They headed south next, crossing into Hispalia. The language here was different, the vowels rounder and smoother than their own, close enough to trip them up. Belle studied a dictionary and a phrasebook and did her best to teach herself, and made friends with every chambermaid and innkeeper's wife along the way to try and learn the language. But it was worth it to be able to order their dinner, even haltingly, the spices new and unfamiliar. The olives were delicious, the cider served instead of beer sparkling on her tongue, the ham cut into gauze-thin slices that seemed to melt into nothing. One inn served them a hearty stew made of beans and three kinds of pork and Adam almost had to carry Belle back to their room. In the mornings they had cups of hot chocolate and coffee so strong it made her mouth twist, though Adam tossed back the tiny cups and nearly roared with delight. The trip would have been worth it just to see him so delighted, she thought.

They took twice as long on their journey as they might have, because there was no purpose or ending other than the journey itself. They stopped in small villages for a few days to look around, exploring ancient ruins and the hollows of castles from kings long-dead. Adam spent happy hours perched on a rock with his easel and paints while Belle sat in the shade of a tree and read or practiced her new words or wrote letters home. They asked in every inn if there was anything worth seeing thereabouts, and every farmer and shopkeeper had a different answer. They were scrupulously kind to every aged crone they saw on the roads, and many an old woman found her purse heavier in their passing. There was one incident with a band of brigands, but when Adam leapt from the carriage and tore a man off his horse the thieves disappeared with a quickness. 

They passed from the mountains through the gentle, vine-bearing hills and onto the flat, broad plains. Belle found herself growing ever easier with the language, though Adam still fumbled with the simplest phrases and made do with smiles, gestures, and heavy coins. They came to the capital and strolled down the broad streets arm-in-arm, marveling at the performers who dressed and painted themselves like statues and moved only for a coin dropped in their hats. He didn't care for those, too similar to the enchanted objects that had haunted his home, but the Beast was easily calmed these days and they walked onwards. For dinner they ate fresh greens and tiny partridges baked in clay pots, and sipped glasses of liqueur with a strange herbal flavour. And Adam continued to make his art, paintings of the sky over their rooms and quick portraits of the men in the marketplace and a series of sketches of Belle that made her blush. 
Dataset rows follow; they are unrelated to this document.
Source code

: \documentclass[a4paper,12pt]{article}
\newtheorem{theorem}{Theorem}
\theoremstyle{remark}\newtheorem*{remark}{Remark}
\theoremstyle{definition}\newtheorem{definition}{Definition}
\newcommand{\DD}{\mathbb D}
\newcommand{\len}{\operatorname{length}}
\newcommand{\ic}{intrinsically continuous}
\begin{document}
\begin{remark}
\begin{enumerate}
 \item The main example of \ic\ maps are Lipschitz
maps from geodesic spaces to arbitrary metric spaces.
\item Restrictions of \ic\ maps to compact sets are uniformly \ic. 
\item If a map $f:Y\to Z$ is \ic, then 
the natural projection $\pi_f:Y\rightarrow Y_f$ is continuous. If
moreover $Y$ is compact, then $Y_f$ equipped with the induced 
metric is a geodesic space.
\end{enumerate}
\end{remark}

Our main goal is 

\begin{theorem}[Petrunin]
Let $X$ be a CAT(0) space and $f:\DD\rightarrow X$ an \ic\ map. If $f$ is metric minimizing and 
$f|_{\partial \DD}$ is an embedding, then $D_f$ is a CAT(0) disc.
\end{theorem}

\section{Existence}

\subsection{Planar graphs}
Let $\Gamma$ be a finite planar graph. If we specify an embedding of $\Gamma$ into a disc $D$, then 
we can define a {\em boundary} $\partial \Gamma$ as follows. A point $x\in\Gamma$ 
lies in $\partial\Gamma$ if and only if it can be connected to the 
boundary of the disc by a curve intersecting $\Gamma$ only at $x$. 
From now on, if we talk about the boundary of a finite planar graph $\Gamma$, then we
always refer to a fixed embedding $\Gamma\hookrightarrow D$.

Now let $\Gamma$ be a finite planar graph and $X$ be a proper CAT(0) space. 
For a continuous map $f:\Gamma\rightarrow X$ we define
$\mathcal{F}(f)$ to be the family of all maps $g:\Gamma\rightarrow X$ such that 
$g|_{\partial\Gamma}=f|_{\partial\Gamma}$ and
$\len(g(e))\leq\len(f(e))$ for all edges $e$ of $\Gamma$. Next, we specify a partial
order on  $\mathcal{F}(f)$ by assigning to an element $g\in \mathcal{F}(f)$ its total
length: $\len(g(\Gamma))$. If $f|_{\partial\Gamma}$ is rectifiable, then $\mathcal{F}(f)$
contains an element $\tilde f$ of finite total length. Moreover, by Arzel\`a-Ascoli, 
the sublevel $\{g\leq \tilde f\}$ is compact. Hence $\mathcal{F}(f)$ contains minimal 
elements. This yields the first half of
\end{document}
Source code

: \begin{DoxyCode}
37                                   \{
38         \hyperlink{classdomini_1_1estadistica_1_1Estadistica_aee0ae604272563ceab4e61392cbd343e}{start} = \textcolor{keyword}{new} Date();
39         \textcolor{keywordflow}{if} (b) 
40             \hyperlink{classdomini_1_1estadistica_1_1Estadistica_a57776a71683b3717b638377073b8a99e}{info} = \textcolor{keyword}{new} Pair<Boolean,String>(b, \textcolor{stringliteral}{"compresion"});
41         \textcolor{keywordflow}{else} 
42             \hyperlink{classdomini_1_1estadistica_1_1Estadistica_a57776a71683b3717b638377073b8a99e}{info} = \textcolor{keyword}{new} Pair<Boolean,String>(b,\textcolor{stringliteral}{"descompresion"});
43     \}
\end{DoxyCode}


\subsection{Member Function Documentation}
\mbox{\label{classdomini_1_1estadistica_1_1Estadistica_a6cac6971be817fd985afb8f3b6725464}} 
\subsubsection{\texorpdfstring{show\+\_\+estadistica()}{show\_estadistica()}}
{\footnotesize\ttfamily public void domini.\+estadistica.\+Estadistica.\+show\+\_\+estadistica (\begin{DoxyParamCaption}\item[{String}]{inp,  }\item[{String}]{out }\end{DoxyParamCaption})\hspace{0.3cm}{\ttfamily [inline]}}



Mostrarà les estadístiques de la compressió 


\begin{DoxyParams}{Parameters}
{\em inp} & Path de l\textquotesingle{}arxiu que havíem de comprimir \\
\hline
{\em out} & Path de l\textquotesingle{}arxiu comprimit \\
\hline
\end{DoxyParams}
"What if someone should see them?" she said, burying her face against his shoulder when she'd finally caught a glimpse of his latest study. Her bare arms, her back, the curve of her - well. "Surely getting to see me every day is enough, my Beast."

"Ah, Belle, how can I resist such loveliness? You're prettier than any sunrise could be." He caught her hand and kissed the palm, and she shivered. "Besides, think of it. Some future historian might find them and wonder what woman of years long gone was so ravishing."

"Ravishing?" She tweaked his ear and he tumbled her to the bed, and all of his sketches from that day were well and truly ruined. 

When they found themselves falling into a routine, they headed south again. The plain rose into hills and then to mountains, and then the mountains dropped sharply away and the sea rose up before them. Belle and Adam left the carriage and stood at the side of the road, gazing down at the water stretching out to an inky blue line on the horizon where it met the sky, the sun glittering like millions of diamonds on the water's surface. She reached for his hand and he folded it within his own. 

"Have you ever seen the sea before?" she asked. He shook his head, his tawny mane of hair flying about in the breeze. 

"Have you?"

"No." Belle tried to think of words to describe it, the vocabulary tumbling through her mind like leaves falling from a tree in a storm, but nothing seemed to measure up to it. The size, the sheer scope, was maddening and amazing. The scent of salt on the breeze made her lips tingle. She'd dreamed of adventure, of exploring the world, of new places and new people and new worlds to discover. But she'd never dreamed of someone by her side to see it all with her. "Would you like to see what's on the other side?"

His fingers tightened around hers. "I think I would," he rumbled, and together they stepped onto the path and walked down toward the shore.


End file.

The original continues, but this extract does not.